Real Australian culture is not a blank slate, nor is it non-existent. It is an unspoken social contract built on deep mutual trust, fierce egalitarianism, and an unshakeable camaraderie where we all pull in the same direction. It is a high-trust system forged by generations who respected the rules, worked hard, and looked out for one another. When we fragment into competing factions with conflicting values, that foundational social glue completely dissolves.
If we all adhered strictly to this traditional Australian ethos, our country would be a far safer, more cohesive, and prosperous place for everyone – including those who have been given the immense privilege to migrate here. True integration means taking that opportunity with both hands, showing absolute allegiance to our civic rules, and working for the betterment of the nation that welcomed you.
When a national team takes the field, they win because they wear the same jersey and play by the same playbook. It is time we expected the same from everyone living under our flag. A monoculture isn’t about race; it is about protecting the high-trust standard that made Australia the best country in the world in the first place.
B. Parker, Mornington
Rise of One Nation
It seems the left leaners ignored the message sent by everyday Aussies with their 60% no vote in the Voice referendum and still expected us to fall in line with their radical views.
Now, with the rise of One Nation, what started out as mild amusement, has now morphed into full blown panic.
When polling showed One Nation polling well in the Farrer by-election, Get-up sent out an emergency e-mail to it’s donors for campaign funds for the climate 200 candidate. The result? $600,000 of donor money down the drain.
They then followed with an attempt to bully Hanson at the National Press Club. Aussies don’t like bullies.
Normal everyday Aussies are waking up. Unlike with Trump in 2016, people aren’t afraid to voice their support for the coalition or One Nation.
When the ABS states that for every three migrants we need one new dwelling, who can argue that 500,000 a year is too many?
Who could argue that it’s wrong for an U16s girls netball team in Mildura to refuse to play against a side containing a male wearing a netball skirt who had allegedly broken the jaw of a 14-year-old girl the week before?
I mean really… Our Australian Sex Discrimination Commissioner can’t even give a definition of what is a woman.
Who can argue that the ABC doesn’t have a glaring bias to the left?
Just like in the USA, Britain and mainland Europe, Australians are finally coming to a new understanding of politics. It’s called common sense.
M. G. Free, Mt Martha
The Orange Curse
After watching Pauline Hanson’s press club manifesto, I’m asking, what is in the water in Queensland?
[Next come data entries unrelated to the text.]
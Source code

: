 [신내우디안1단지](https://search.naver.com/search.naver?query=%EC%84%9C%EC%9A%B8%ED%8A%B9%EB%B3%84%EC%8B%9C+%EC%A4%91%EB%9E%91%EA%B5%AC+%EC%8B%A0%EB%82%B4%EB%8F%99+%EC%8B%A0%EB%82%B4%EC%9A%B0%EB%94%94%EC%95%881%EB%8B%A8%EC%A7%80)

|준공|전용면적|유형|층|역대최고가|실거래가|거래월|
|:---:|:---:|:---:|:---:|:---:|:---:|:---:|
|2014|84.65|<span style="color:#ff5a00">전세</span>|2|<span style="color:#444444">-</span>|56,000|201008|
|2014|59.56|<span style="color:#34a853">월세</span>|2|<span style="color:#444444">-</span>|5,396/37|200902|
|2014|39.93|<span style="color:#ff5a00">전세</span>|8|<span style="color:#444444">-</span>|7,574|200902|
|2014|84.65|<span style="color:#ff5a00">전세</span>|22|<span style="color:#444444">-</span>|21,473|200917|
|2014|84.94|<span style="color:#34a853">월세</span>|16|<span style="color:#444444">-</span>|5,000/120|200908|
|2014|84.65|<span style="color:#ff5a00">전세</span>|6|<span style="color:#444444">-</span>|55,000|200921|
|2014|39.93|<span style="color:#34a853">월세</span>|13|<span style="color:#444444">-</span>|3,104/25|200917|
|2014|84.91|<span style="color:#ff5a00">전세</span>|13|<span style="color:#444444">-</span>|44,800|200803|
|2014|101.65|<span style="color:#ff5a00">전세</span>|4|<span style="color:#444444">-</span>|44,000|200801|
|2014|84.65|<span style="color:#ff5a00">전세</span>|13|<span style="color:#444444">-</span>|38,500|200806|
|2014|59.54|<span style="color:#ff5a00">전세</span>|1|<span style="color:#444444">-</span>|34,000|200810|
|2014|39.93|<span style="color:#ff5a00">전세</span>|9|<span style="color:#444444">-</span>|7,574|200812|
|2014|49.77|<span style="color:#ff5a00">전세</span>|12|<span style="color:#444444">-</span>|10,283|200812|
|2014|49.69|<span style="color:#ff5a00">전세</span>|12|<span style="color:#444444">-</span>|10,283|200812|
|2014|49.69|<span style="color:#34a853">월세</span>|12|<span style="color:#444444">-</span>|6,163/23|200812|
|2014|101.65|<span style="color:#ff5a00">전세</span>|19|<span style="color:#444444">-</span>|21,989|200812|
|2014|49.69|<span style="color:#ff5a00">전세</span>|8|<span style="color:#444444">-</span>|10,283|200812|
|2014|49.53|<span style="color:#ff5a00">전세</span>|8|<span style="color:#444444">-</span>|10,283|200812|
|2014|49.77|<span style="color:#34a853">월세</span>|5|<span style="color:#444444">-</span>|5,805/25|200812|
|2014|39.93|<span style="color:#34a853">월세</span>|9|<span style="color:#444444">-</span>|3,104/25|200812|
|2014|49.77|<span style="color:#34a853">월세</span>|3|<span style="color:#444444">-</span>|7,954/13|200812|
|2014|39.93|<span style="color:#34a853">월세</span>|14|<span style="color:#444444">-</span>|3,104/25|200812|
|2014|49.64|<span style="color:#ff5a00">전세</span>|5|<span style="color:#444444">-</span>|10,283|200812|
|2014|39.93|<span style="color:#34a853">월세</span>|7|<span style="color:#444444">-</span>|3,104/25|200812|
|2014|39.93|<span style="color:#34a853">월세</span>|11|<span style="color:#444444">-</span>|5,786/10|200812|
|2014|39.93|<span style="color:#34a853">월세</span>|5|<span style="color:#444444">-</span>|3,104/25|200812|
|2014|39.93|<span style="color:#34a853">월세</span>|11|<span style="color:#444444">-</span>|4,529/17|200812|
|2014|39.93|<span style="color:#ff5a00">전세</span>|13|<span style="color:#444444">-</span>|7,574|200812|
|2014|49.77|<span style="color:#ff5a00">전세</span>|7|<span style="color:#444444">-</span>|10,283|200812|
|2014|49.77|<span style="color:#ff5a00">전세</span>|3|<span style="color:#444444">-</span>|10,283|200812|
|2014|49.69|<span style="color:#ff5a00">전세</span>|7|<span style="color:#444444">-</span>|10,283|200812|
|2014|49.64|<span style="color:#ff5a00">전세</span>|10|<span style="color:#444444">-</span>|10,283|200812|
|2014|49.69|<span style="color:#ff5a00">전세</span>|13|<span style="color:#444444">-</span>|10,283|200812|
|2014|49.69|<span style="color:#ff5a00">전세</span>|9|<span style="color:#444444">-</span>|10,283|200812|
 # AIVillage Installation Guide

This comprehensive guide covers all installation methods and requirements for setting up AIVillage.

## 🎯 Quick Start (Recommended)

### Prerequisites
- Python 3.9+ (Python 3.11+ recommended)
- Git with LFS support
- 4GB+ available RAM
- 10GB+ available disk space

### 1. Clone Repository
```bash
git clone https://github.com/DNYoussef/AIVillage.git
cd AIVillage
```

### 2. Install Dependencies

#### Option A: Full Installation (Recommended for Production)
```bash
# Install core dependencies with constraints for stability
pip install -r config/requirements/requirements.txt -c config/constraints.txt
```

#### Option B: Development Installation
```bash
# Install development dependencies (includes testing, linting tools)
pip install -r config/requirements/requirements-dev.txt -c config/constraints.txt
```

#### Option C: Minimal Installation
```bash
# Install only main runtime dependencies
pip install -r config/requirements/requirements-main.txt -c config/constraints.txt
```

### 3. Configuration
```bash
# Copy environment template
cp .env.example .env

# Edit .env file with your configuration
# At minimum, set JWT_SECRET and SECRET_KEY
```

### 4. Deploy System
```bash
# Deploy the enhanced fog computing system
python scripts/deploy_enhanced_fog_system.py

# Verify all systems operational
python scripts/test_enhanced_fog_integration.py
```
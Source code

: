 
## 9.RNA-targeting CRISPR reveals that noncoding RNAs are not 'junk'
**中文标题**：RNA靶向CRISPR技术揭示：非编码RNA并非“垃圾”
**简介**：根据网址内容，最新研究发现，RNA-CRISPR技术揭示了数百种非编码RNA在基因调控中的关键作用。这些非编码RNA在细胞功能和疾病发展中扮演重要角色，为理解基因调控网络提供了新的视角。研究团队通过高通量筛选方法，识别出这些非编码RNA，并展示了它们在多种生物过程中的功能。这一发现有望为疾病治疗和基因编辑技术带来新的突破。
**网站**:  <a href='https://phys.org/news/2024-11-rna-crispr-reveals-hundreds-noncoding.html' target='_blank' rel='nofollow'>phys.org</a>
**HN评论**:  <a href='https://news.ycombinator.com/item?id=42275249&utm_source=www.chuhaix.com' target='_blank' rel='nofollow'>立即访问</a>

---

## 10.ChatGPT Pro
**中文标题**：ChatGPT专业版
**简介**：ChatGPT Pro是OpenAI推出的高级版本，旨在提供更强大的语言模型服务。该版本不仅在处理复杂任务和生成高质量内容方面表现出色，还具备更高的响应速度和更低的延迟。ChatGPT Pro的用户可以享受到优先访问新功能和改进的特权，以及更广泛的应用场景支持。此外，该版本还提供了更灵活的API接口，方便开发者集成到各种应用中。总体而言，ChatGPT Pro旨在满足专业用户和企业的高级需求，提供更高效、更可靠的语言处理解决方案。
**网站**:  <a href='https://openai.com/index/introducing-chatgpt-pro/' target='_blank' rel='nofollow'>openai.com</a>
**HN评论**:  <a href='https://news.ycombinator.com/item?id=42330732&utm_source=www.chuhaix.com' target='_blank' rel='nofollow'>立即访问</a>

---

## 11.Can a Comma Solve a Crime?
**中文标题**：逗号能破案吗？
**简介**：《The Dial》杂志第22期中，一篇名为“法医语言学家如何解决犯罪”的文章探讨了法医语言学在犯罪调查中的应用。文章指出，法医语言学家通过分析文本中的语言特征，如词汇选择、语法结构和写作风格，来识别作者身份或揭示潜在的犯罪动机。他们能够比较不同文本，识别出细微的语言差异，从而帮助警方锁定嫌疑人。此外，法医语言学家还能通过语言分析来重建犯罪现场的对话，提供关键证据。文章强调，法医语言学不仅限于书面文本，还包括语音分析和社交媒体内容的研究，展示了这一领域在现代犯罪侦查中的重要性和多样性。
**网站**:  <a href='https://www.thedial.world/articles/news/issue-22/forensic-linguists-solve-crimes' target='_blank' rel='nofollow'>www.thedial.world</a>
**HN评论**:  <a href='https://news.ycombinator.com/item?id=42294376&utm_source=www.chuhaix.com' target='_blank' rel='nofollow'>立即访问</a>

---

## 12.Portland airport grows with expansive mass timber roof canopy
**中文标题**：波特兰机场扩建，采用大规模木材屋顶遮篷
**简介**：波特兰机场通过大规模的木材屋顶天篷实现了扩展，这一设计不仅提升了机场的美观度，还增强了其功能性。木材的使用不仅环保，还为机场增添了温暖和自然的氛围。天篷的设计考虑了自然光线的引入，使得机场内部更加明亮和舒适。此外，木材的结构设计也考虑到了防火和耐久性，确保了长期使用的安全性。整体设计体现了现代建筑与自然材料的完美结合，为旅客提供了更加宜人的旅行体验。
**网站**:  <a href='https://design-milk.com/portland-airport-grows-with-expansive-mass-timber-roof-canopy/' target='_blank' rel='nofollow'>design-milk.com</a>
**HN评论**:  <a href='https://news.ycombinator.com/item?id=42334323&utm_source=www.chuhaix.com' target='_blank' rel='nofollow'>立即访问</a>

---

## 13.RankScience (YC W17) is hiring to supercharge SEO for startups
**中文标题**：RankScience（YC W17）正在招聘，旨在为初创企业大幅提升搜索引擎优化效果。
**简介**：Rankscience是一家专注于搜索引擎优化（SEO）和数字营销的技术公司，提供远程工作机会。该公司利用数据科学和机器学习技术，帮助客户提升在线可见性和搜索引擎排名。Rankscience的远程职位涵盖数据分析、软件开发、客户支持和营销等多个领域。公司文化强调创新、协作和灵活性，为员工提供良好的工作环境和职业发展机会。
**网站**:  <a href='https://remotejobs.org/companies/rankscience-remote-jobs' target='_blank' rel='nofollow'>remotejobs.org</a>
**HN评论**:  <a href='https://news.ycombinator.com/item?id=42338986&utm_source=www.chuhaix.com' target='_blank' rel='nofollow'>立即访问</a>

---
The mindless populism, without actual policies that comes out of characters like Bejelke Peterson and now Hanson, should have any thinking person worried.
The pure vindictiveness shown towards media she dislikes is Trumpian in its shallowness.
I hope people will wake up to her divisiveness over the next two years until the next election, and make her disappear.
All I see is a tool of the billionaire Gina the great big.
Rupert Steiner, Balnarring
BarleyCharlie@90
Jitters in June. “Ain’t We Got Fun” Peggy Lee, as in “the rich get rich and the poor get poorer”.
Australia; 13 billionaires to 188 in 15 years, similarly 12.8 below the poverty line to currently 15.6.
And yet, Pauline Hanson’s popularity (policies?) over Labor approaching an Orange tsunami?
Add in the wonders, thinking (?) of regional and rural Australians as they gorge on their breakfasts of fresh orange juice, bacon and two eggs on toasted sourdough?
Are they aware of Princess Pauline’s policies, her millionaire’s luxury aircraft?
Sure, we survived Bolte, Howard, Costello, even the slightly weird Scotty, but Hanson?
Not forgetting Donald overseas and Collingwood’s dropping down, down, down.
“Oh woe is me”? Thank God for meals on wheels.